To mitigate this bias, we use the concept of a “syntenic cohort” and employ a set of “crumble coefficients” $c_{1}, \dots, c_{n - 1}$ (Zhang et al., 2021a). These coefficients adjust the $m_{i}$ values, enabling a more accurate reconstruction of the original gene complement and retention probabilities, thereby improving inferences of synteny erosion across evolutionary intervals, particularly in genomes with multiple rounds of duplication.

2.3. A model for synteny blocks

By incorporating these adjustments, we refine our understanding of synteny block erosion across evolutionary intervals. This is particularly relevant for genomes that have experienced multiple rounds of replication (Zhang et al., 2021a).

For example, consider a single gene at $t_{1}$ with all $r_{i} = 2$ , and let $u (i)$ ( $i = 1, \dots, n - 1$ ) denote the probability that both progeny of a gene at $t_{i}$ survive to $t_{i + 1}$ (Glasauer and Neuhauss, 2014). The expected number $N_{i}$ of duplicate pairs originating at $t_{i}$ and observed at $t_{n}$ is:

E (N_{1}) = m_{1} c_{1} u (1) \prod_{j = 2}^{n - 1} {(1 + u (j))}^{2}

E (N_{i}) = m_{1} c_{i} u (i) \prod_{j = 1}^{i - 1} (1 + u (j)) \prod_{j = i + 1}^{n - 1} {(1 + u (j))}^{2}

E (N_{n})) = m_{1} u (n - 1) \prod_{j = 1}^{n - 2} (1 + u (j))

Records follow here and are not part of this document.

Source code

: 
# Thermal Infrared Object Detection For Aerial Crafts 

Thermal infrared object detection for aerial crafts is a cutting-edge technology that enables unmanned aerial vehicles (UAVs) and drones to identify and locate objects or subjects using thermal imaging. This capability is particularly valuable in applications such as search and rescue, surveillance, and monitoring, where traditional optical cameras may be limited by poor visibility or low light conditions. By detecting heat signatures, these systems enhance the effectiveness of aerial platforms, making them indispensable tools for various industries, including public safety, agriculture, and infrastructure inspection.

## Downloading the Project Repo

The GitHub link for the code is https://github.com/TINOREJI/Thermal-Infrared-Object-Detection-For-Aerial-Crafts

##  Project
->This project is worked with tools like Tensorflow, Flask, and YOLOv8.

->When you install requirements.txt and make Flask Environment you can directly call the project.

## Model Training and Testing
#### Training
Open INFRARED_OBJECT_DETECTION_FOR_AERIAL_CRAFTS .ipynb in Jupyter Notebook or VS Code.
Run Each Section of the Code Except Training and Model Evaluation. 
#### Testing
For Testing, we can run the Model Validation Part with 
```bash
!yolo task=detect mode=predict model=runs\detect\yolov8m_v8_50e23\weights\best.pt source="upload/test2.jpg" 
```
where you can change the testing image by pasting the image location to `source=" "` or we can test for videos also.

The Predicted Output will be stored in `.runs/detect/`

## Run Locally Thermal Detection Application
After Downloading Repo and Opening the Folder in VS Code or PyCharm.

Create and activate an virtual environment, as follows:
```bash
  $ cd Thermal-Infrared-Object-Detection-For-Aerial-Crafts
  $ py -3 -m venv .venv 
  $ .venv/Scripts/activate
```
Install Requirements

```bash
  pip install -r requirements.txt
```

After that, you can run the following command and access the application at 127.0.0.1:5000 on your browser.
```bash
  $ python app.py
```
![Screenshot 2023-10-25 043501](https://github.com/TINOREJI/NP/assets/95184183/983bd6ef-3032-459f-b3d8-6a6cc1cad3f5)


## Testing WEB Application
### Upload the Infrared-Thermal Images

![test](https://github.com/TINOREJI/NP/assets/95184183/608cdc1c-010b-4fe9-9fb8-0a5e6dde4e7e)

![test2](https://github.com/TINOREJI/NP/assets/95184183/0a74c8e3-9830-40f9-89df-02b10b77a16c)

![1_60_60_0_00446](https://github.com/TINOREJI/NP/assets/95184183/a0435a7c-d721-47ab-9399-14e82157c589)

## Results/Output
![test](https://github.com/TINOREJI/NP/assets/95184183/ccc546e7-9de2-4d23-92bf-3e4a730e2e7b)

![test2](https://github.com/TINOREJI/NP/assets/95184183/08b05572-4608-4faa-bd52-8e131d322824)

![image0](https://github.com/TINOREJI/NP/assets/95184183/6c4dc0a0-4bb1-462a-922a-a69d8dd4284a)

In general, as illustrated in Figure 2, we count gene pairs at time $t_{n}$ and track them forward to $t_{i}$ .

FIG. 2.

The three unfractionated descendants of gene g at time $t_{i}$ define three $t_{i}$ -pairs (ovals). We follow the pair in the uppermost oval: its two members present at $t_{i + 1}$ (shaded triangles) evolve independently into $m_{n}^{'}$ and $m_{n}^{''}$ genes by $t_{n}$ , yielding $m_{n}^{'} m_{n}^{''}$ $t_{n}$ -pairs.(see Zhang et al., 2021a).

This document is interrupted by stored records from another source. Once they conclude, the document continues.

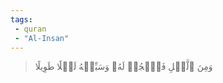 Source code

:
 ```yaml
---
tags: 
 - quran 
 - "Al-Insan"
---
```


> وَمِنَ ٱلَّيۡلِ فَٱسۡجُدۡ لَهُۥ وَسَبِّحۡهُ لَيۡلٗا طَوِيلًا
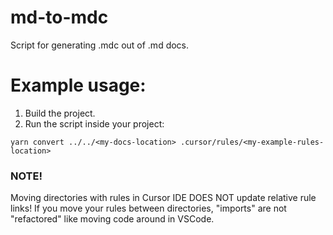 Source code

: # md-to-mdc
Script for generating .mdc out of .md docs.

# Example usage:

1. Build the project.
2. Run the script inside your project:
```
yarn convert ../../<my-docs-location> .cursor/rules/<my-example-rules-location>
```

### NOTE!
Moving directories with rules in Cursor IDE DOES NOT update relative rule links!
If you move your rules between directories, "imports" are not "refactored" like moving code around in VSCode.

Equation (5) gives the expected number of pairs originating at $t_{1}$ , incorporating the cumulative effect of subsequent WGDs. Equation (6) generalizes this for an intermediate duplication, while (7) describes the final event, influenced only by prior duplications.

The expected values of singleton are as follows:

E (S_{1}) = m_{1} c_{1} (1 - u (1))

E (S_{i}) = m_{1} c_{i} (1 - u (i)) \prod_{j = 1}^{i - 1} (1 + u (j))

E (S_{n}) = m_{1} (1 - u (n)) \prod_{j = 1}^{i - 1} (1 + u (j))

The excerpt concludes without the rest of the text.